In a static light scattering measurement you record the scattered intensity at a number of locations. A common experimental setup contains multiple detectors at a constant radial distance from a sample (or a single detector on a goniometer arm that can swing to multiple angles.) In this kind of experiment you are usually assuming that the detector is far enough away from the particles that the far-field approximation is valid, and you are usually not interested in the exact distance of the detector from the particles. So, it’s most convenient to work with amplitude scattering matrices that are angle-dependent. (See [Bohren1983] for further mathematical description.)

```
import numpy as np
from holopy.scattering import calc_scat_matrix
detector = hp.detector_points(theta = np.linspace(0, np.pi, 100), phi = 0)
distant_sphere = Sphere(r=0.5, n=1.59)
matr = calc_scat_matrix(detector, distant_sphere, medium_index, illum_wavelen)
```

Here we omit specifying the location (center) of the scatterer. This is
only valid when you’re calculating a far-field quantity. Similarly, note
that our detector, defined from a `detector_points()`

function,
includes information about direction but not distance. It is typical
to look at scattering matrices on a semilog plot. You can make one as follows:

```
import matplotlib.pyplot as plt
plt.figure()
plt.semilogy(np.linspace(0, np.pi, 100), abs(matr[:,0,0])**2)
plt.semilogy(np.linspace(0, np.pi, 100), abs(matr[:,1,1])**2)
plt.show()
```

You are usually interested in the intensities of the scattered fields, which are proportional to the modulus squared of the amplitude scattering matrix. The diagonal elements give the intensities for the incident light and the scattered light both polarized parallel and perpendicular to the scattering plane, respectively.

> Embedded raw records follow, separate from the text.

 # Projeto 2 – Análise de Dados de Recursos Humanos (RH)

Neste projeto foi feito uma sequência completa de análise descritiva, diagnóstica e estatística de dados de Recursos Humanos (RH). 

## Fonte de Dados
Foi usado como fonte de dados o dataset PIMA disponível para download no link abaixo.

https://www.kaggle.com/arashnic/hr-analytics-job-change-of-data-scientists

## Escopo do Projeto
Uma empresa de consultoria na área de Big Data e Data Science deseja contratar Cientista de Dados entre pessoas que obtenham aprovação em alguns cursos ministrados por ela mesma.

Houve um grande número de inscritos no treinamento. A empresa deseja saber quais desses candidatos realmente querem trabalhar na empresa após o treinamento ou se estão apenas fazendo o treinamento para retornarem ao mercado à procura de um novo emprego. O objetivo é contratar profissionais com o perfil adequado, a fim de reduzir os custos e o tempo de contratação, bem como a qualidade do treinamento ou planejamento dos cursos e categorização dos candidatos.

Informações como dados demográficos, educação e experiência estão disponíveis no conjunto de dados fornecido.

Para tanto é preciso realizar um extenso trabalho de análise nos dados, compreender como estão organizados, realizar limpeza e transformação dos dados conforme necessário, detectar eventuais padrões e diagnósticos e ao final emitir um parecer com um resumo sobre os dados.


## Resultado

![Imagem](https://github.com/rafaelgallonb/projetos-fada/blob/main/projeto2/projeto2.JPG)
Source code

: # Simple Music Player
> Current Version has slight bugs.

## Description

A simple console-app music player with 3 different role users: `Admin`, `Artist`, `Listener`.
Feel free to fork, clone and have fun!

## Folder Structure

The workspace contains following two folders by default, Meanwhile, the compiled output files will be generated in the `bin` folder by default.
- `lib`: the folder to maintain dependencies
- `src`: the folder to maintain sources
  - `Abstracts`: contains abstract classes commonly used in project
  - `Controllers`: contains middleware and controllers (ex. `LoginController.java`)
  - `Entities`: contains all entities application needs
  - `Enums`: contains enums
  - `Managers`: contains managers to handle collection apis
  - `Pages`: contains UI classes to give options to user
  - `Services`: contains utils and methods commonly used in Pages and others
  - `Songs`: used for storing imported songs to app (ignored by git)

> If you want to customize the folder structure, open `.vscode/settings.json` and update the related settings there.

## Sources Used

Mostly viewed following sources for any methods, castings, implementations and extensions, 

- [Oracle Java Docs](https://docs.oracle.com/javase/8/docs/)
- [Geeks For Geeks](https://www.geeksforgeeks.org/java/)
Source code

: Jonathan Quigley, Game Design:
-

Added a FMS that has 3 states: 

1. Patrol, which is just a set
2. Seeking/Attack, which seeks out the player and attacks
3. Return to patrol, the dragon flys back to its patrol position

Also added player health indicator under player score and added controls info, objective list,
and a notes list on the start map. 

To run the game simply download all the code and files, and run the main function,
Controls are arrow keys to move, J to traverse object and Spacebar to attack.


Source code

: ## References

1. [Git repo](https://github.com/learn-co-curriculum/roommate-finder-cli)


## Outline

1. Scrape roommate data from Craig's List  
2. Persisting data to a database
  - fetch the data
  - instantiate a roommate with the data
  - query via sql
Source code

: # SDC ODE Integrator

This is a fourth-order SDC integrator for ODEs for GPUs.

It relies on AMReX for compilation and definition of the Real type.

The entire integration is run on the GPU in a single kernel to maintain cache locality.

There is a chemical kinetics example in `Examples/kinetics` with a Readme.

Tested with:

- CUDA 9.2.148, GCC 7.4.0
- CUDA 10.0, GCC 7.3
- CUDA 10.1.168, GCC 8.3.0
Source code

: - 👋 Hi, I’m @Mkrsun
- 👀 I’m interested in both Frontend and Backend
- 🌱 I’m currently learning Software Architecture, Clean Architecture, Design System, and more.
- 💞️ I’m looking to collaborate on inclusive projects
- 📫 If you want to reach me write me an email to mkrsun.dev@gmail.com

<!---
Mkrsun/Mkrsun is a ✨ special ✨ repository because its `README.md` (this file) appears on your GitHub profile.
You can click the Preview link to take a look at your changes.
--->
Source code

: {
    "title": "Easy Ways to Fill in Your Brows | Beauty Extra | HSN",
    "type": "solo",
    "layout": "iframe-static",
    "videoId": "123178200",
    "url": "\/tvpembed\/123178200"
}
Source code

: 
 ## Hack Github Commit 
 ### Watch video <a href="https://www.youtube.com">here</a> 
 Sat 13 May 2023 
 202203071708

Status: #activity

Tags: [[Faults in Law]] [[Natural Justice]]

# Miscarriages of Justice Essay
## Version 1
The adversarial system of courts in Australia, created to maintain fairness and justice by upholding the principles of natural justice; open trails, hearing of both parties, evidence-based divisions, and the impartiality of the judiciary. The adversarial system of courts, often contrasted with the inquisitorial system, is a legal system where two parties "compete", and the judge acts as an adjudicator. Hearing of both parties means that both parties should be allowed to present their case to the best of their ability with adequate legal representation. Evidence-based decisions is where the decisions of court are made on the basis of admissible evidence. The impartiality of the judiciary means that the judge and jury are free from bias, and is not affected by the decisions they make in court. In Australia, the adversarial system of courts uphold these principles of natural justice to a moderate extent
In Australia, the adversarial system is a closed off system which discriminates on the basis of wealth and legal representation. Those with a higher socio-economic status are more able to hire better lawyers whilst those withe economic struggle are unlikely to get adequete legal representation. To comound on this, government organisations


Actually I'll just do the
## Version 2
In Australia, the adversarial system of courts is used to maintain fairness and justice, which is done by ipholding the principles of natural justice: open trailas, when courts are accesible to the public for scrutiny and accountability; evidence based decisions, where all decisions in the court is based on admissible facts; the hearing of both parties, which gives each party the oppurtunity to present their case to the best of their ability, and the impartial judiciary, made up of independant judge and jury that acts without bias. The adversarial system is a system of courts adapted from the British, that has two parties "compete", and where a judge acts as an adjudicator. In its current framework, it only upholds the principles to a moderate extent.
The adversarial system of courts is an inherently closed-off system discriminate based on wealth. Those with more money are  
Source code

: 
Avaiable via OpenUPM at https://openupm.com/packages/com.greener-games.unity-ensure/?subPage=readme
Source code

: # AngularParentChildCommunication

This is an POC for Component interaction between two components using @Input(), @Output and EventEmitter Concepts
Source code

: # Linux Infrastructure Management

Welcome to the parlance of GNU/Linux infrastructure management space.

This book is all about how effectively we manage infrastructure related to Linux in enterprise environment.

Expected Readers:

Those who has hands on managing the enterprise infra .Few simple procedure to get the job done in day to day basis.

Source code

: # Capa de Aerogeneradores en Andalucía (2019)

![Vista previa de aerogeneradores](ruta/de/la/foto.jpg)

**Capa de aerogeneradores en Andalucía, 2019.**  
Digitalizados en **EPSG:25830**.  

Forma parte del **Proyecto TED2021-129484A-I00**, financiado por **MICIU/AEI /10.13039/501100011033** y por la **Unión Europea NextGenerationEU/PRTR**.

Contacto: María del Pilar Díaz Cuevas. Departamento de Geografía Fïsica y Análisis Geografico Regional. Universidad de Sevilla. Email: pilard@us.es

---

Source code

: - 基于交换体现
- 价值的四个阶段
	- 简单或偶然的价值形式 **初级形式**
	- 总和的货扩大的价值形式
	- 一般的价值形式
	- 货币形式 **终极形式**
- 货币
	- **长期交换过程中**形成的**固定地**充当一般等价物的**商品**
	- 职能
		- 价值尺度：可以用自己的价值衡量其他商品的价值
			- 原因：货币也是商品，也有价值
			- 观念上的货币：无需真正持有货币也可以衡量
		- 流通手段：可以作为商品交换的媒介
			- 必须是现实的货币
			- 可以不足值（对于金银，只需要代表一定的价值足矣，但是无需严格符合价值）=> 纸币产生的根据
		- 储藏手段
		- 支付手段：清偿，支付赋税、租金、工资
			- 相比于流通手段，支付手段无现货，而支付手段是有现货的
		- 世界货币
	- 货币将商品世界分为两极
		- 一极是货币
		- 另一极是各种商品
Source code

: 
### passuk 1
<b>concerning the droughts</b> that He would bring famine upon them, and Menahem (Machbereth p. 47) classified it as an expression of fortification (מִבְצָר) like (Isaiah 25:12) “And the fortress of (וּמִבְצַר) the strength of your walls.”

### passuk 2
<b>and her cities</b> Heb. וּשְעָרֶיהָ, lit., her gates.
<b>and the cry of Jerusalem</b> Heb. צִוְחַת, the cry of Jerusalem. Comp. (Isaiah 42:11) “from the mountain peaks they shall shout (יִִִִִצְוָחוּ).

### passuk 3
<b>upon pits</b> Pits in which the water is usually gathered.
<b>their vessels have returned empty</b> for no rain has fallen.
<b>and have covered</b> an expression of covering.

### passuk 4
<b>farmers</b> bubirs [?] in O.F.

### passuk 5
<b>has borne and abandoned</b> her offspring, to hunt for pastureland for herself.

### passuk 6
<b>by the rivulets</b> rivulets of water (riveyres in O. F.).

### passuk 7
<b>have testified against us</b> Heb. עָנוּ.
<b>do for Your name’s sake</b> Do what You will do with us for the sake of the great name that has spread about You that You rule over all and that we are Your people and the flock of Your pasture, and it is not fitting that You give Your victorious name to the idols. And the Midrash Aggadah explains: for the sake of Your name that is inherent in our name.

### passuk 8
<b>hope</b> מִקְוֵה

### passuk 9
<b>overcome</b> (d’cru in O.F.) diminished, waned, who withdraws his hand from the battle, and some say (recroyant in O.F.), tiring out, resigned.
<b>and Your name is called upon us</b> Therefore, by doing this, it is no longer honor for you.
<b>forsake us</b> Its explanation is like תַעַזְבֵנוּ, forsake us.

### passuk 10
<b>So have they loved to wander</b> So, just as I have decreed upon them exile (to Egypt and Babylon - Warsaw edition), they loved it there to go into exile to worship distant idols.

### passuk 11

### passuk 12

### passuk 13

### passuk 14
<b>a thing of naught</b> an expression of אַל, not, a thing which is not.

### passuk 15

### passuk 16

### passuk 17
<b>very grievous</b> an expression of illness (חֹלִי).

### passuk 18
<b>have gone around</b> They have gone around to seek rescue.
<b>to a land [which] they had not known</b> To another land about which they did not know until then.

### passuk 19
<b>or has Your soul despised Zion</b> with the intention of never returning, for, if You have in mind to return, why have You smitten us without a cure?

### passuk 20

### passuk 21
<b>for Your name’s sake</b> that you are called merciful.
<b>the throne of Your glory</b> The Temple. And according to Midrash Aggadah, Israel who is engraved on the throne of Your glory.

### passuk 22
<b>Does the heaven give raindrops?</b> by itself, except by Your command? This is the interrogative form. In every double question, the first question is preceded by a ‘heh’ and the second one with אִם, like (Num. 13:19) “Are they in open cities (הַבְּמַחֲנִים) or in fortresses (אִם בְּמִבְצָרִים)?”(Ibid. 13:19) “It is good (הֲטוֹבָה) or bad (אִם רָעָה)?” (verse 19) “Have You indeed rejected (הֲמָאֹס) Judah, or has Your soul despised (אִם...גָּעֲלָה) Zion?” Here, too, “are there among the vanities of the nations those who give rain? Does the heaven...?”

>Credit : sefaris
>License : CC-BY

### Scattering Cross-Sections¶

The scattering cross section provides a measure of how much light from an
incident beam is scattered by a particular scatterer. Similar to calculating
scattering matrices, we can omit the position of the scatterer for calculation
of cross sections. Since cross sections integrates over all angles, we can also
omit the `detector`

argument entirely:

```
from holopy.scattering import calc_cross_sections
x_sec = calc_cross_sections(distant_sphere, medium_index, illum_wavelen, illum_polarization)
```

x_sec returns an array containing four elements. The first element is the scattering cross section, specified in terms of the same units as wavelength and particle size. The second and third elements are the absorption and extinction cross sections, respectively. The final element is the average value of the cosine of the scattering angle.